Radcliff - Radley
The Radcliff - Radley family of early Albany is descended from John Radcliffe who was a soldier at the fort and who married the daughter of the Albany watchman about 1680. By the time of his passing during the early 1700s, his large family was ready to establish the name (however variably spelled) in Albany and its hinterland.
With one or more named households on community survey documents, particularly after 1760, the Radcliffs maintained a consistent but modest presence in the eighteenth century city. The men mostly pursued service activities in the economy and in community service while Radcliff women married into Albany families of modest means. Marriage partners often were found among the Radcliffs' first ward neighbors.
In 1813, six Radcliff households were listed in the first Albany directory. In 1830, the Radlcliff name still defined six Albany addresses.
During the nineteenth century, the Radcliff/Radley family spread out into eastern and northern New York State. Long-lived Rachel Van Valkenburgh, the first Radcliffe wife and its matriarch, is perhaps the family's most notable personage.

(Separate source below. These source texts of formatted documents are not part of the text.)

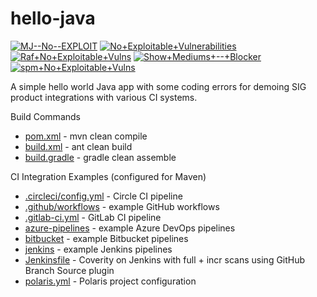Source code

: # hello-java
<!-- BADGES START -->

 <a href="https://sca.field-test.blackduck.com/api/projects/c06739e2-5c55-449a-a9a7-47ed9fe876c0/versions/d3aae981-f017-4757-86a6-21801d89a8a3/components?filter=policyRuleSeverity:BLOCKER&filter=policyRuleViolation:PR~a25d378b-eb92-48dc-9b8a-4339918aae54" target="_blank"><img src="https://img.shields.io/badge/MJ--No--EXPLOIT-2-880808?labelColor=000" alt="MJ--No--EXPLOIT"></a> <a href="https://sca.field-test.blackduck.com/api/projects/c06739e2-5c55-449a-a9a7-47ed9fe876c0/versions/d3aae981-f017-4757-86a6-21801d89a8a3/components?filter=policyRuleSeverity:BLOCKER&filter=policyRuleViolation:PR~c1f5ed2a-6211-48c7-a835-86bbc092b188" target="_blank"><img src="https://img.shields.io/badge/No+Exploitable+Vulnerabilities-2-880808?labelColor=000" alt="No+Exploitable+Vulnerabilities"></a> <a href="https://sca.field-test.blackduck.com/api/projects/c06739e2-5c55-449a-a9a7-47ed9fe876c0/versions/d3aae981-f017-4757-86a6-21801d89a8a3/components?filter=policyRuleSeverity:BLOCKER&filter=policyRuleViolation:PR~1e6e77aa-0629-4712-a610-dd6cd1eb6ac0" target="_blank"><img src="https://img.shields.io/badge/Raf+No+Exploitable+Vulns-2-880808?labelColor=000" alt="Raf+No+Exploitable+Vulns"></a> <a href="https://sca.field-test.blackduck.com/api/projects/c06739e2-5c55-449a-a9a7-47ed9fe876c0/versions/d3aae981-f017-4757-86a6-21801d89a8a3/components?filter=policyRuleSeverity:BLOCKER&filter=policyRuleViolation:PR~f39611c6-1edc-4e6b-9b58-6822e799b0ba" target="_blank"><img src="https://img.shields.io/badge/Show+Mediums+--+Blocker-1-880808?labelColor=000" alt="Show+Mediums+--+Blocker"></a> <a href="https://sca.field-test.blackduck.com/api/projects/c06739e2-5c55-449a-a9a7-47ed9fe876c0/versions/d3aae981-f017-4757-86a6-21801d89a8a3/components?filter=policyRuleSeverity:BLOCKER&filter=policyRuleViolation:PR~6e640893-3853-48a2-9027-257cabdaef7e" target="_blank"><img src="https://img.shields.io/badge/spm+No+Exploitable+Vulns-2-880808?labelColor=000" alt="spm+No+Exploitable+Vulns"></a>
<!-- BADGES END -->


A simple hello world Java app with some coding errors for demoing SIG product integrations with various CI systems.

Build Commands
- [pom.xml](pom.xml) - mvn clean compile
- [build.xml](build.xml) - ant clean build
- [build.gradle](build.gradle) - gradle clean assemble

CI Integration Examples (configured for Maven)
- [.circleci/config.yml](.circleci/config.yml) - Circle CI pipeline
- [.github/workflows](.github/workflows) - example GitHub workflows
- [.gitlab-ci.yml](.gitlab-ci.yml) - GitLab CI pipeline
- [azure-pipelines](azure-pipelines) - example Azure DevOps pipelines
- [bitbucket](bitbucket) - example Bitbucket pipelines
- [jenkins](jenkins) - example Jenkins pipelines
- [Jenkinsfile](Jenkinsfile) - Coverity on Jenkins with full + incr scans using GitHub Branch Source plugin
- [polaris.yml](polaris.yml) - Polaris project configuration
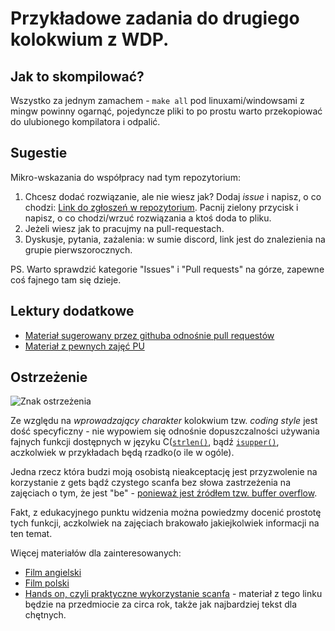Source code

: # Przykładowe zadania do drugiego kolokwium z WDP. 

## Jak to skompilować?

Wszystko za jednym zamachem - `make all` pod linuxami/windowsami z mingw powinny ogarnąć, pojedyncze pliki to po prostu warto przekopiować do ulubionego kompilatora i odpalić.

## Sugestie

Mikro-wskazania do współpracy nad tym repozytorium:

1. Chcesz dodać rozwiązanie, ale nie wiesz jak? Dodaj _issue_ i napisz, o co chodzi: [Link do zgłoszeń w repozytorium](https://github.com/wmii-unofficial/wdp-kolokwium-II-przyklady/issues). Pacnij zielony przycisk i napisz, o co chodzi/wrzuć rozwiązania a ktoś doda to pliku. 
2. Jeżeli wiesz jak to pracujmy na pull-requestach. 
3. Dyskusje, pytania, zażalenia: w sumie discord, link jest do znalezienia na grupie pierwszorocznych. 

PS. Warto sprawdzić kategorie "Issues" i "Pull requests" na górze, zapewne coś fajnego tam się dzieje. 

## Lektury dodatkowe
- [Materiał sugerowany przez githuba odnośnie pull requestów](https://help.github.com/articles/about-pull-requests/)
- [Materiał z pewnych zajęć PU](https://github.com/lukzmu/university/tree/master/Programy%20U%C5%BCytkowe/01.%20Github)

## Ostrzeżenie

![Znak ostrzeżenia](https://pixnio.com/free-images/2017/06/08/2017-06-08-15-56-27-831x675.jpg)

Ze względu na _wprowadzający charakter_ kolokwium tzw. _coding style_ jest dość specyficzny - nie wypowiem się odnośnie dopuszczalności używania fajnych funkcji dostępnych w języku C([`strlen()`](https://pl.wikibooks.org/wiki/C/strlen), bądź [`isupper()`](https://pl.wikibooks.org/wiki/C/isalnum), aczkolwiek w przykładach będą rzadko(o ile w ogóle). 

Jedna rzecz która budzi moją osobistą nieakceptację jest przyzwolenie na korzystanie z gets bądź czystego scanfa bez słowa zastrzeżenia na zajęciach o tym, że jest "be" - [ponieważ jest źródłem tzw. buffer overflow](https://stackoverflow.com/questions/1621394/how-to-prevent-scanf-causing-a-buffer-overflow-in-c). 

Fakt, z edukacyjnego punktu widzenia można powiedzmy docenić prostotę tych funkcji, aczkolwiek na zajęciach brakowało jakiejkolwiek informacji na ten temat. 

Więcej materiałów dla zainteresowanych: 
- [Film angielski](https://www.youtube.com/watch?v=1S0aBV-Waeo)
- [Film polski](https://www.youtube.com/watch?v=qf2pRoXNzLI)
- [Hands on, czyli praktyczne wykorzystanie scanfa](https://dhavalkapil.com/blogs/Buffer-Overflow-Exploit/) - materiał z tego linku będzie na przedmiocie za circa rok, także jak najbardziej tekst dla chętnych.
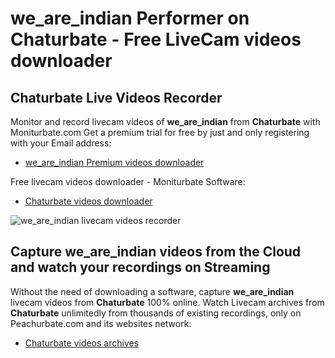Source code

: # we_are_indian Performer on Chaturbate - Free LiveCam videos downloader

## Chaturbate Live Videos Recorder

Monitor and record livecam videos of **we_are_indian** from **Chaturbate** with Moniturbate.com
Get a premium trial for free by just and only registering with your Email address:
* [we_are_indian Premium videos downloader](https://moniturbate.com/request-demo-licence-key.html)

Free livecam videos downloader - Moniturbate Software:
* [Chaturbate videos downloader](https://moniturbate.com/moniturbate-download-software.html)

![we_are_indian livecam videos recorder](https://peachurnet.com/templates/moniturbate-software.png)


## Capture we_are_indian videos from the Cloud and watch your recordings on Streaming

Without the need of downloading a software, capture **we_are_indian** livecam videos from **Chaturbate** 100% online.
Watch Livecam archives from **Chaturbate** unlimitedly from thousands of existing recordings, only on Peachurbate.com and its websites network:
* [Chaturbate videos archives](https://peachurnet.com/)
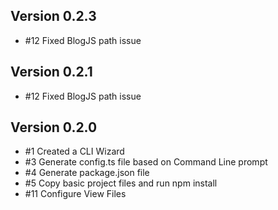 ## Version 0.2.3
   - \#12 Fixed BlogJS path issue
   
## Version 0.2.1
   - \#12 Fixed BlogJS path issue

## Version 0.2.0
   
   - \#1 Created a CLI Wizard
   - \#3 Generate config.ts file based on Command Line prompt
   - \#4 Generate package.json file
   - \#5 Copy basic project files and run npm install
   - \#11 Configure View Files 
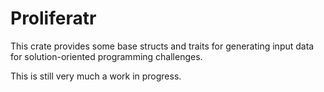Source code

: # Proliferatr

This crate provides some base structs and traits for generating input data for
solution-oriented programming challenges.

This is still very much a work in progress.
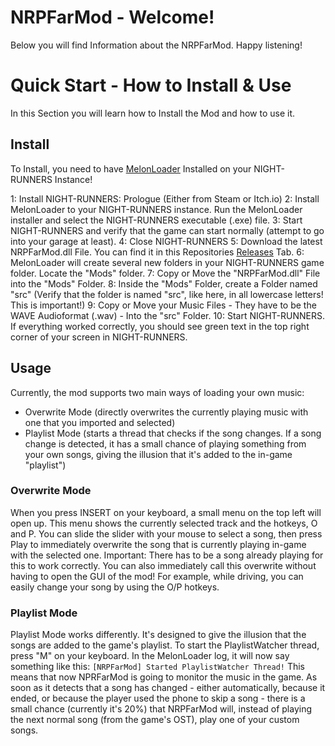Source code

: # NRPFarMod - Welcome!

Below you will find Information about the NRPFarMod. Happy listening!

# Quick Start - How to Install & Use
In this Section you will learn how to Install the Mod and how to use it.
## Install
To Install, you need to have [MelonLoader](https://melonloader.xyz) Installed on your NIGHT-RUNNERS Instance!

1: Install NIGHT-RUNNERS: Prologue (Either from Steam or Itch.io)
2: Install MelonLoader to your NIGHT-RUNNERS instance. Run the MelonLoader installer and select the NIGHT-RUNNERS executable (.exe) file.
3: Start NIGHT-RUNNERS and verify that the game can start normally (attempt to go into your garage at least).
4: Close NIGHT-RUNNERS
5: Download the latest NRPFarMod.dll File. You can find it in this Repositories [Releases](https://github.com/iLollek/NRPFarMod/releases) Tab.
6: MelonLoader will create several new folders in your NIGHT-RUNNERS game folder. Locate the "Mods" folder.
7: Copy or Move the "NRPFarMod.dll" File into the "Mods" Folder.
8: Inside the "Mods" Folder, create a Folder named "src" (Verify that the folder is named "src", like here, in all lowercase letters! This is important!)
9: Copy or Move your Music Files - They have to be the WAVE Audioformat (.wav) - Into the "src" Folder.
10: Start NIGHT-RUNNERS. If everything worked correctly, you should see green text in the top right corner of your screen in NIGHT-RUNNERS.
## Usage
Currently, the mod supports two main ways of loading your own music:
- Overwrite Mode (directly overwrites the currently playing music with one that you imported and selected)
- Playlist Mode (starts a thread that checks if the song changes. If a song change is detected, it has a small chance of playing something from your own songs, giving the illusion that it's added to the in-game "playlist")

### Overwrite Mode 
When you press INSERT on your keyboard, a small menu on the top left will open up. This menu shows the currently selected track and the hotkeys, O and P. You can slide the slider with your mouse to select a song, then press Play to immediately overwrite the song that is currently playing in-game with the selected one. Important: There has to be a song already playing for this to work correctly.
You can also immediately call this overwrite without having to open the GUI of the mod! For example, while driving, you can easily change your song by using the O/P hotkeys.

### Playlist Mode
Playlist Mode works differently. It's designed to give the illusion that the songs are added to the game's playlist. To start the PlaylistWatcher thread, press "M" on your keyboard. In the MelonLoader log, it will now say something like this:
`[NRPFarMod] Started PlaylistWatcher Thread!`
This means that now NPRFarMod is going to monitor the music in the game. As soon as it detects that a song has changed - either automatically, because it ended, or because the player used the phone to skip a song - there is a small chance (currently it's 20%) that NRPFarMod will, instead of playing the next normal song (from the game's OST), play one of your custom songs.

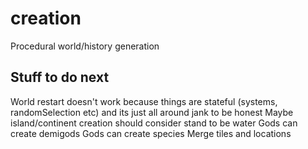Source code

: # creation

Procedural world/history generation

## Stuff to do next

World restart doesn't work because things are stateful (systems, randomSelection etc) and its just all around jank to be honest
Maybe island/continent creation should consider stand to be water
Gods can create demigods
Gods can create species
Merge tiles and locations
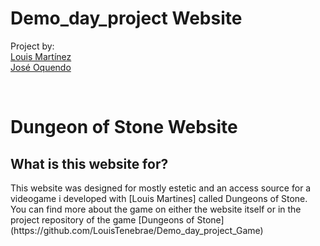 # Demo_day_project Website

Project by: <br>
[Louis Martínez](https://www.github.com/LouisTenebrae) <br>
[José Oquendo](https://www.github.com/AlphaShrodinger)

<br>

# Dungeon of Stone Website

## What is this website for?

<p>     This website was designed for mostly estetic and an access source for a videogame i developed with [Louis Martines] called Dungeons of Stone. You can find more about the game on either the website itself or in the project repository of the game [Dungeons of Stone](https://github.com/LouisTenebrae/Demo_day_project_Game) </p>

Sources: This sketch is derived chiefly from family and community-based resources. Chief among the genealogical materials is a series of articles on the family by William Laimbeer. Entitled "The Radcliffe Family of New York State," and published in the NYGBR, they appeared in four installments in volumes 80-81 (1949-50). Our work on the Radcliffs has benefitted from a family reconstitution completed by intern Glenn Griffith in 1988. We also acknowledge with thanks the comprehensive, family-based material compiled and provided by the late family genealogist Larry House. We are thankful that he was able to put his extensive work and notes on the family online. Whenever I go to that resource (he left us so much), I remember Larry fondly and am grateful for his diligence, dedication, and ever-questioning need-to-know.